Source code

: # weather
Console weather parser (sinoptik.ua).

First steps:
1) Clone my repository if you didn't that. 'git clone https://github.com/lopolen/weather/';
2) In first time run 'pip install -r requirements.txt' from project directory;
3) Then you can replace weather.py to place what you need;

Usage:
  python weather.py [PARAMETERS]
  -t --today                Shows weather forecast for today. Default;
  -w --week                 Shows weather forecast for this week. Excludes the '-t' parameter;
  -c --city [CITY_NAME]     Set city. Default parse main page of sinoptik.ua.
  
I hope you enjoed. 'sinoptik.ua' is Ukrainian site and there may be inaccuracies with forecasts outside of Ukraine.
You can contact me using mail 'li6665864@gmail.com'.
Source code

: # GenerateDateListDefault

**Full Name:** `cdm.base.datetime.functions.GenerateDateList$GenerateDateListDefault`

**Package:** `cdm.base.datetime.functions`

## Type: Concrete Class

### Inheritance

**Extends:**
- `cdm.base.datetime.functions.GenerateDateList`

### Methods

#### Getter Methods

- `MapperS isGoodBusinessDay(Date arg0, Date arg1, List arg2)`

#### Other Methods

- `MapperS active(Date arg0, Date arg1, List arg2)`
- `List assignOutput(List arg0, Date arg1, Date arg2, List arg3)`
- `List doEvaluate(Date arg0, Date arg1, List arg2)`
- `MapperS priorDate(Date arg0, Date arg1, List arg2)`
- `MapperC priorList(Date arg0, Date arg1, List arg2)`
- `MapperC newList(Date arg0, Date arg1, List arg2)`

************

» To do
What you return must match the data above character for character.

» Result of this exercise
Source code

: # weather
Console weather parser (sinoptik.ua).

First steps:
1) Clone my repository if you didn't that. 'git clone https://github.com/lopolen/weather/';
2) In first time run 'pip install -r requirements.txt' from project directory;
3) Then you can replace weather.py to place what you need;

Usage:
  python weather.py [PARAMETERS]
  -t --today                Shows weather forecast for today. Default;
  -w --week                 Shows weather forecast for this week. Excludes the '-t' parameter;
  -c --city [CITY_NAME]     Set city. Default parse main page of sinoptik.ua.
  
I hope you enjoed. 'sinoptik.ua' is Ukrainian site and there may be inaccuracies with forecasts outside of Ukraine.
You can contact me using mail 'li6665864@gmail.com'.
Source code

: # GenerateDateListDefault

**Full Name:** `cdm.base.datetime.functions.GenerateDateList$GenerateDateListDefault`

**Package:** `cdm.base.datetime.functions`

## Type: Concrete Class

### Inheritance

**Extends:**
- `cdm.base.datetime.functions.GenerateDateList`

### Methods

#### Getter Methods

- `MapperS isGoodBusinessDay(Date arg0, Date arg1, List arg2)`

#### Other Methods

- `MapperS active(Date arg0, Date arg1, List arg2)`
- `List assignOutput(List arg0, Date arg1, Date arg2, List arg3)`
- `List doEvaluate(Date arg0, Date arg1, List arg2)`
- `MapperS priorDate(Date arg0, Date arg1, List arg2)`
- `MapperC priorList(Date arg0, Date arg1, List arg2)`
- `MapperC newList(Date arg0, Date arg1, List arg2)`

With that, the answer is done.